Pictures paired with source code:
—————

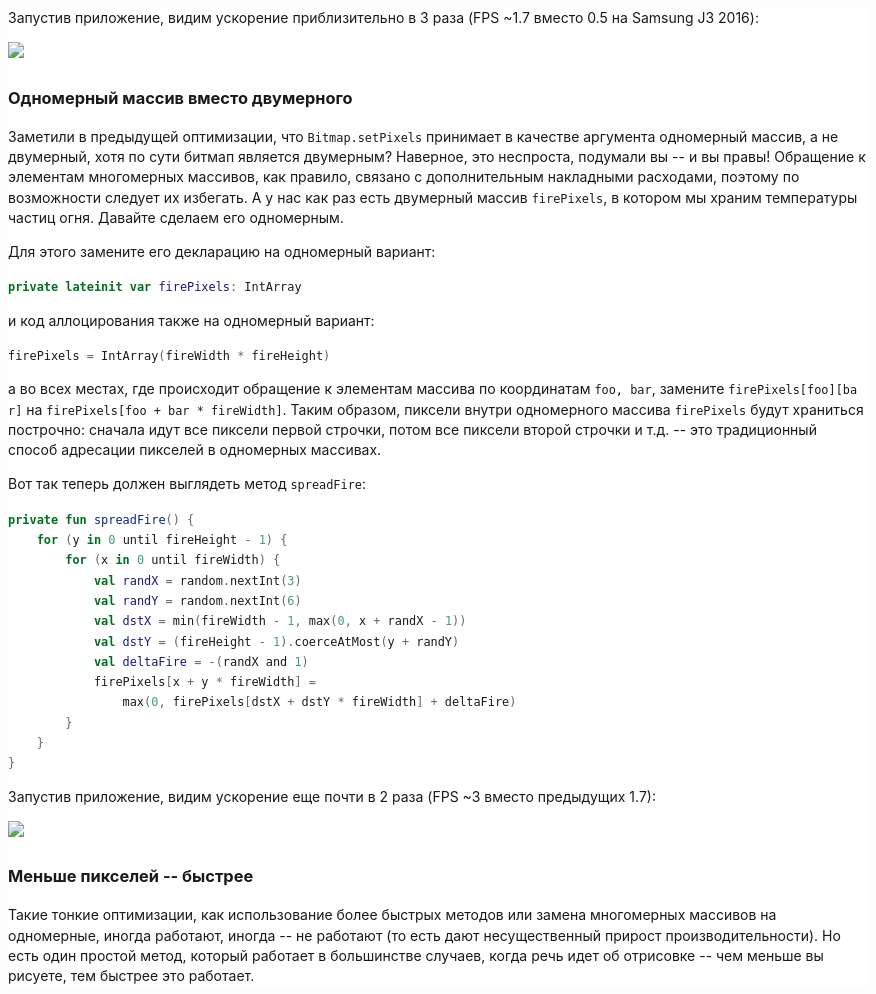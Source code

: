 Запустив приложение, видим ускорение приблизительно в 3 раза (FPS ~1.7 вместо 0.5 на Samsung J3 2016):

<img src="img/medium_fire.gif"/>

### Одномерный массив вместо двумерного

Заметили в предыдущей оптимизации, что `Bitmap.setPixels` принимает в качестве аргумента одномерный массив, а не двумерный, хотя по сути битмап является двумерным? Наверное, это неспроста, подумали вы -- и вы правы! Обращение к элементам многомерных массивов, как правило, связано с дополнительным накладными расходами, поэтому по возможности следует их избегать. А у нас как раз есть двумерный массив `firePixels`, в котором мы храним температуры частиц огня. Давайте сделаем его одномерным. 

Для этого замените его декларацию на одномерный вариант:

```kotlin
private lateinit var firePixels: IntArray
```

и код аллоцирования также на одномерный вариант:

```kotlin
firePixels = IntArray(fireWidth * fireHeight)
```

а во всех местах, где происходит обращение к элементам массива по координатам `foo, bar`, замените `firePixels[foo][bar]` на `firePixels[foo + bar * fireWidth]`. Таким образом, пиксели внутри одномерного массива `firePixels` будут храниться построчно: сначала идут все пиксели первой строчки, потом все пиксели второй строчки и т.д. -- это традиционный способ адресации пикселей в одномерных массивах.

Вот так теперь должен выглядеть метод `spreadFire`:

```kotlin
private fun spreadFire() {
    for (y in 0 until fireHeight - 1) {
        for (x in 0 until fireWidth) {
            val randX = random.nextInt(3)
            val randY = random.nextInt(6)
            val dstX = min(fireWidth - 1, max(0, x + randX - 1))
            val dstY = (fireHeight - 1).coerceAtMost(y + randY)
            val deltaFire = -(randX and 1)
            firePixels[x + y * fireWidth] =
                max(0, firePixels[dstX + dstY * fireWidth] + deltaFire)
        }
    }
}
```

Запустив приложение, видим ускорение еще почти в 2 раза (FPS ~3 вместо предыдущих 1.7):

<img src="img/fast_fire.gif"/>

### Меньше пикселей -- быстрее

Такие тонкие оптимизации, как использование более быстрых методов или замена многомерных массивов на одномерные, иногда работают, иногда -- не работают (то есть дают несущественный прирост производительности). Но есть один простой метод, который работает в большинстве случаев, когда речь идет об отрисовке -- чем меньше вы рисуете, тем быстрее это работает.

—————

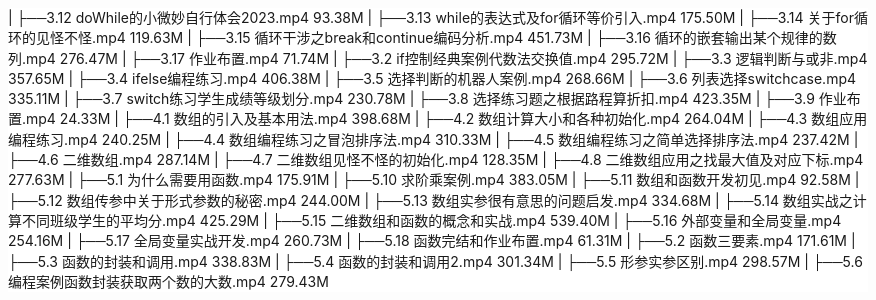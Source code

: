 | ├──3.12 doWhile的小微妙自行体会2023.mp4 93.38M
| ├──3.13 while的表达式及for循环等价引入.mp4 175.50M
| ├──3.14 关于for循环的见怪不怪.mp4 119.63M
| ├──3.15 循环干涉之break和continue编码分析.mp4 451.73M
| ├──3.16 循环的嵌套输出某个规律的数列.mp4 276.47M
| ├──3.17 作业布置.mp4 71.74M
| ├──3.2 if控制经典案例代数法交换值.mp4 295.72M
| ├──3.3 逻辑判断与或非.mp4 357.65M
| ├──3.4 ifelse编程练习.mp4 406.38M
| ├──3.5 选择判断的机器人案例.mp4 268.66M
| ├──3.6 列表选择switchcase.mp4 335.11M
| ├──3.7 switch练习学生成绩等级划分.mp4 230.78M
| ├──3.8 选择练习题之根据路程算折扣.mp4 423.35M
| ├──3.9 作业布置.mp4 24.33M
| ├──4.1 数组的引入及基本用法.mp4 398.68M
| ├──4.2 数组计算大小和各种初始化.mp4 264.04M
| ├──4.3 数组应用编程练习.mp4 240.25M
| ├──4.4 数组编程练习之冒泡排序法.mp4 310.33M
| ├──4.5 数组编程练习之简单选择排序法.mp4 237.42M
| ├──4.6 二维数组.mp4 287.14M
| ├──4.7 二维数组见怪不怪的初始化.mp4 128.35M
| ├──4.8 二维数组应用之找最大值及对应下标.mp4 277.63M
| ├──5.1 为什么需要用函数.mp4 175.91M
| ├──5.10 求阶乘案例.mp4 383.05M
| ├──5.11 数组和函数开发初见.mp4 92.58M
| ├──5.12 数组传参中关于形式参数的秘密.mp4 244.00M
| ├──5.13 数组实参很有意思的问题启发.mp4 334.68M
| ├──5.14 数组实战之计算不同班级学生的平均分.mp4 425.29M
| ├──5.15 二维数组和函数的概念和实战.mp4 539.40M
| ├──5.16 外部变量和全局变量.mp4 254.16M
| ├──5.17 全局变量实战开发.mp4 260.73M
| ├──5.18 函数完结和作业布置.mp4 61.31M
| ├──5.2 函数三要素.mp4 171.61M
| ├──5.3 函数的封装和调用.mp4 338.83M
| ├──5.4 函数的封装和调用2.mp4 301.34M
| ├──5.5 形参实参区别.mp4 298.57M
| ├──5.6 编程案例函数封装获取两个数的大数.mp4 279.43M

—————

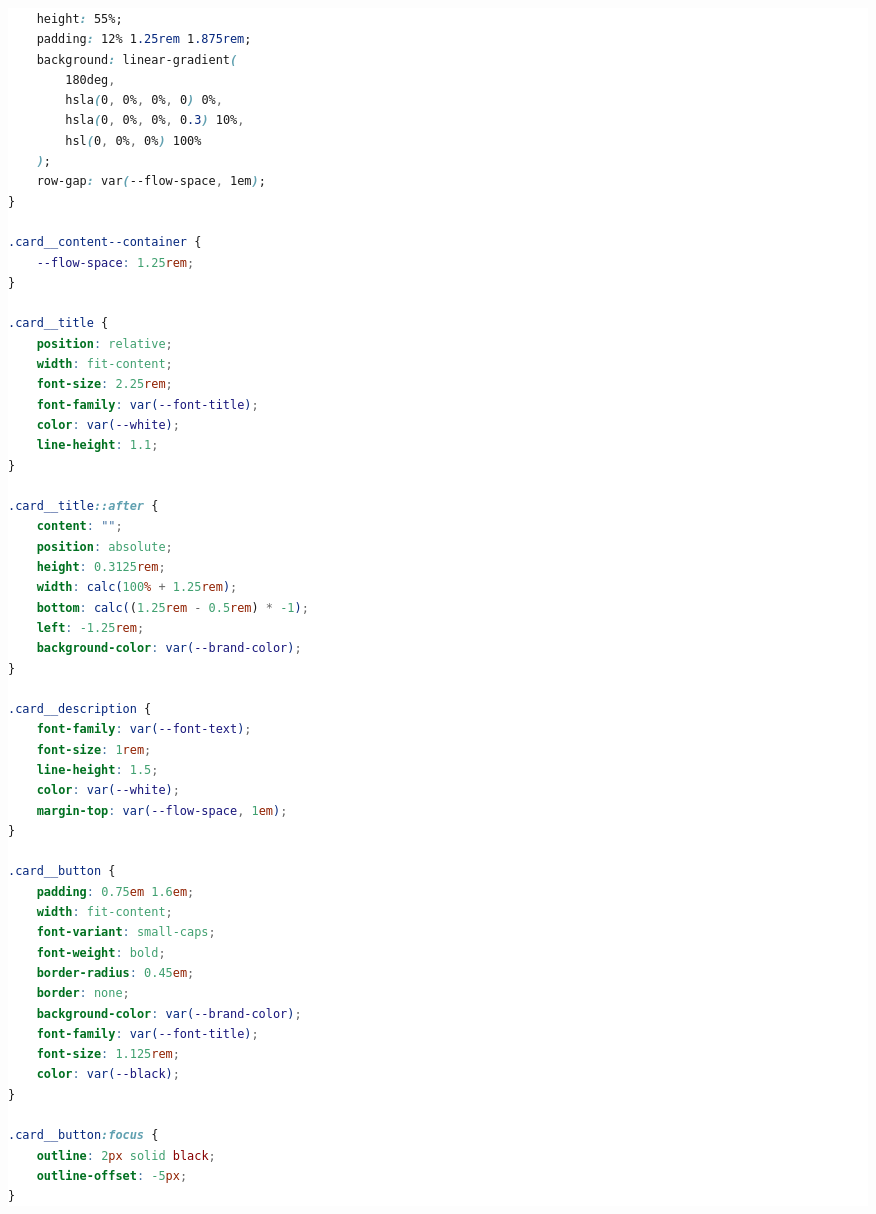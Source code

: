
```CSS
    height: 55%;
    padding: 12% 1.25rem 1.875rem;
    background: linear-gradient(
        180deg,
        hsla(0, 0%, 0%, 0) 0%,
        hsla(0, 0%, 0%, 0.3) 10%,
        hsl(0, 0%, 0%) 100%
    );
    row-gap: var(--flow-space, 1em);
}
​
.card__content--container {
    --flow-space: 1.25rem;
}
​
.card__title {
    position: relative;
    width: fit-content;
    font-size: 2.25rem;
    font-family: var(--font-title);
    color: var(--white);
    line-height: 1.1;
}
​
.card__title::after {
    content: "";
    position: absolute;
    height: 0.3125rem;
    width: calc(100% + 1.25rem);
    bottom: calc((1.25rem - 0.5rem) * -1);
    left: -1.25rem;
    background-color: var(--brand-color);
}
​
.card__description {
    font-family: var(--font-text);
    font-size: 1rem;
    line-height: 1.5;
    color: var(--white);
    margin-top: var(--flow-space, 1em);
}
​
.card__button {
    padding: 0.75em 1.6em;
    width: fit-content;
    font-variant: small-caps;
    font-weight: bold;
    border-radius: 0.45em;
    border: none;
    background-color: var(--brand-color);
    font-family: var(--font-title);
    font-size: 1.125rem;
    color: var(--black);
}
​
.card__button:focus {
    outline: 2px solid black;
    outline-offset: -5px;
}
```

—————

**WHAT THE TASK REQUIRES:** Note each line of the entries that has "видим" in it, and copy those lines.

**FINAL ANSWER:**
: Запустив приложение, видим ускорение приблизительно в 3 раза (FPS ~1.7 вместо 0.5 на Samsung J3 2016):
Запустив приложение, видим ускорение еще почти в 2 раза (FPS ~3 вместо предыдущих 1.7):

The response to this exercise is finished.